Slotting 4 3 2 1 into a genre is of considerable difficulty. If you accept that there is some sort of multiverse theory at work, it is arguably science fiction. If you handwave the reasoning behind the different lives, it can be Night Circus-style low fantasy. If you truly do not care why Archie has these four storylines but simply enjoy Auster's sharp sense of humour, 4 3 2 1 is pure comedy.

Archie's timelines go back to the age-old question we all ask at various points in our lives: if I had made an important life decision differently, who would I be now? Archie's circumstances and decisions change drastically, from whether Amy Schneiderman is his girlfriend, his friend, or neither; which school he attends (Princeton or Columbia: not a bad set of options!); or even something as monumental as the duration of his young life. As I have explained using a decision tree, this is an insightful way to craft a character, seeing through the eyes of who that person could have become at any given time. Auster dumps four of those stories on the table, providing the hook for 4 3 2 1, making the reader think back to so many important life events. Like many a New York City-based writer, Archie never becomes a Republican: is this real life writing the plot?

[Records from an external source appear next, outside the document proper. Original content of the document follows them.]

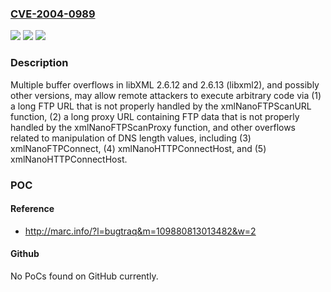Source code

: ### [CVE-2004-0989](https://cve.mitre.org/cgi-bin/cvename.cgi?name=CVE-2004-0989)
![](https://img.shields.io/static/v1?label=Product&message=n%2Fa&color=blue)
![](https://img.shields.io/static/v1?label=Version&message=n%2Fa&color=blue)
![](https://img.shields.io/static/v1?label=Vulnerability&message=n%2Fa&color=brighgreen)

### Description

Multiple buffer overflows in libXML 2.6.12 and 2.6.13 (libxml2), and possibly other versions, may allow remote attackers to execute arbitrary code via (1) a long FTP URL that is not properly handled by the xmlNanoFTPScanURL function, (2) a long proxy URL containing FTP data that is not properly handled by the xmlNanoFTPScanProxy function, and other overflows related to manipulation of DNS length values, including (3) xmlNanoFTPConnect, (4) xmlNanoHTTPConnectHost, and (5) xmlNanoHTTPConnectHost.

### POC

#### Reference
- http://marc.info/?l=bugtraq&m=109880813013482&w=2

#### Github
No PoCs found on GitHub currently.

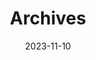 ---
title: "Archives"
date: 2023-11-10
layout: "archives"
slug: "archives"
menu:
    main:
        weight: 2
        params: 
            icon: archives
---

4 3 2 1's best scenes are dramatic, comedic, or both. Auster packs 47 years of Ferguson family history/lore into the introduction, (1-29) which comprises the first 3.35% of the book; some of 4 3 2 1's most charming moments, all squashed together. Auster's description of a young Archie braving a rainstorm at Camp Paradise is one of the best uses of pathetic fallacy - a lightning strike - I have read in recent years. (184) Archie's early literary forays are described in detail, some with excerpts, such as the cute "Sole Mates", but the most all-encompassing is "Right, Left, or Straight Ahead?" (492) In that story, the protagonist Lazlo Flute takes three different paths at a key crossroad, much like Archie does in 4 3 2 1, much like Archie's writing (he's always a writer) is so drastically different in his four storylines. On a less introspective note, college humour takes the form of Archie and his roommate creating fictional character tennis matches, which, naturally, descends into a Dick Diver joke, (586) as 1930s fiction wasn't that old in the late '60s.

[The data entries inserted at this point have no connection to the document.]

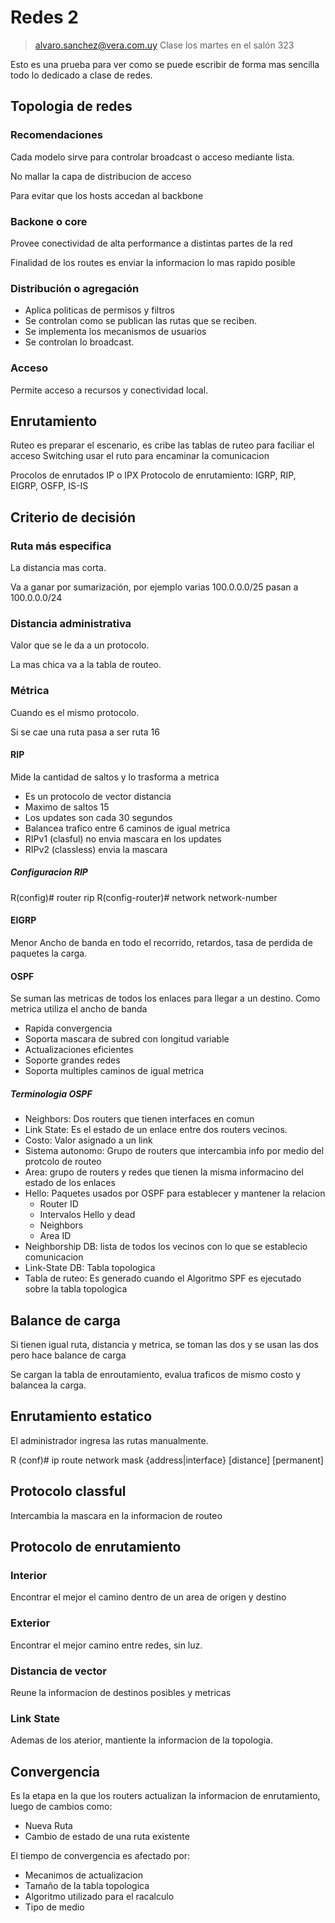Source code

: # Redes 2

> alvaro.sanchez@vera.com.uy Clase los martes en el salón 323

Esto es una prueba para ver como se puede escribir de forma mas sencilla todo lo dedicado a clase de redes.

## Topologia de redes

### Recomendaciones

Cada modelo sirve para controlar broadcast o acceso mediante lista.

No mallar la capa de distribucion de acceso

Para evitar que los hosts accedan al backbone

### Backone o core

Provee conectividad de alta performance a distintas partes de la red

Finalidad de los routes es enviar la informacion lo mas rapido posible

### Distribución o agregación

- Aplica politicas de permisos y filtros
- Se controlan como se publican las rutas que se reciben.
- Se implementa los mecanismos de usuarios
- Se controlan lo broadcast.

### Acceso

Permite acceso a recursos y conectividad local.

## Enrutamiento

Ruteo es preparar el escenario, es cribe las tablas de ruteo para faciliar el acceso
Switching usar el ruto para encaminar la comunicacion

Procolos de enrutados IP o IPX
Protocolo de enrutamiento: IGRP, RIP, EIGRP, OSFP, IS-IS

## Criterio de decisión

### Ruta más especifica

La distancia mas corta.

Va a ganar por sumarización, por ejemplo varias 100.0.0.0/25 pasan a 100.0.0.0/24

### Distancia administrativa

Valor que se le da a un protocolo.

La mas chica va a la tabla de routeo.

### Métrica

Cuando es el mismo protocolo.

Si se cae una ruta pasa a ser ruta 16

#### RIP

Mide la cantidad de saltos y lo trasforma a metrica

- Es un protocolo de vector distancia
- Maximo de saltos 15
- Los updates son cada 30 segundos
- Balancea trafico entre 6 caminos de igual metrica
- RIPv1 (clasful) no envia mascara en los updates
- RIPv2 (classless) envia la mascara

##### Configuracion RIP

R(config)# router rip
R(config-router)# network network-number

#### EIGRP

Menor Ancho de banda en todo el recorrido, retardos, tasa de perdida de paquetes la carga.

#### OSPF

Se suman las metricas de todos los enlaces para llegar a un destino. Como metrica utiliza el ancho de banda

- Rapida convergencia
- Soporta mascara de subred con longitud variable
- Actualizaciones eficientes
- Soporte grandes redes
- Soporta multiples caminos de igual metrica

##### Terminologia OSPF

- Neighbors: Dos routers que tienen interfaces en comun
- Link State: Es el estado de un enlace entre dos routers vecinos.
- Costo: Valor asignado a un link
- Sistema autonomo: Grupo de routers que intercambia info por medio del protcolo de routeo
- Area: grupo de routers y redes que tienen la misma informacino del estado de los enlaces
- Hello: Paquetes usados por OSPF para establecer y mantener la relacion
  - Router ID
  - Intervalos Hello y dead
  - Neighbors
  - Area ID
- Neighborship DB: lista de todos los vecinos con lo que se establecio comunicacion
- Link-State DB: Tabla topologica
- Tabla de ruteo: Es generado cuando el Algoritmo SPF es ejecutado sobre la tabla topologica

## Balance de carga

Si tienen igual ruta, distancia y metrica, se toman las dos y se usan las dos pero hace balance de carga

Se cargan la tabla de enroutamiento, evalua traficos de mismo costo y balancea la carga.

## Enrutamiento estatico

El administrador ingresa las rutas manualmente.

R (conf)# ip route network mask {address|interface} [distance] [permanent]

## Protocolo classful

Intercambia la mascara en la informacion de routeo

## Protocolo de enrutamiento

### Interior

Encontrar el mejor el camino dentro de un area de origen y destino

### Exterior

Encontrar el mejor camino entre redes, sin luz.

### Distancia de vector

Reune la informacion de destinos posibles y metricas

### Link State

Ademas de los aterior, mantiente la informacion de la topologia.

## Convergencia

Es la etapa en la que los routers actualizan la informacion de enrutamiento, luego de cambios como:

- Nueva Ruta
- Cambio de estado de una ruta existente

El tiempo de convergencia es afectado por:

- Mecanimos de actualizacion
- Tamaño de la tabla topologica
- Algoritmo utilizado para el racalculo
- Tipo de medio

For all its emotional directions, 4 3 2 1 drags. It clocks in at an estimated 320,885 words, making it approximately thrice the length of a typical book in its genre. Its 866 pages move quickly, but Archie's girlfriends in different timelines often blur together, making the reader pause to wonder whether all their lovers from ages 19-22 were really just different varieties of student. When the storylines share common events, notably the political tumult of the 1960s, two of those storylines become almost interchangeable.^ Then there is the interminable obsession with sex: I don't recall my teens and early twenties being dominated by sexual thoughts, so is this simply how Archie sees himself? Lastly, the ending is unsatisfying, which after that much inkshed^^ feels as though the reader is being robbed. Without spoiling the book, the ending is abrupt, at an age when Archie's story is just beginning, and contains a "gotcha!" moment that arguably changes the book's genre.

How would I finish this entry? Ikh hob fargessen!^^^

Ease of Reading: 6
Educational Content: 2






*They are Jewish and their last name is Ferguson. This is explained in detail in the book.

**Paul Auster was born on February 3, 1947. The vividness of the current events discussion in 4 3 2 1 lends credence to the idea that, even if the book isn't semi-autobiographical, Auster was very much inspired by the events of his youth.

***Exactly who Archie loves depends on the storyline.

^I am not alone in this observation. On Goodreads, one reader went so far as to use four different-coloured Post-It notes for the four storylines.

^^Like bloodshed but with ink.

^^^When you read the first page of 4 3 2 1, you will understand this reference.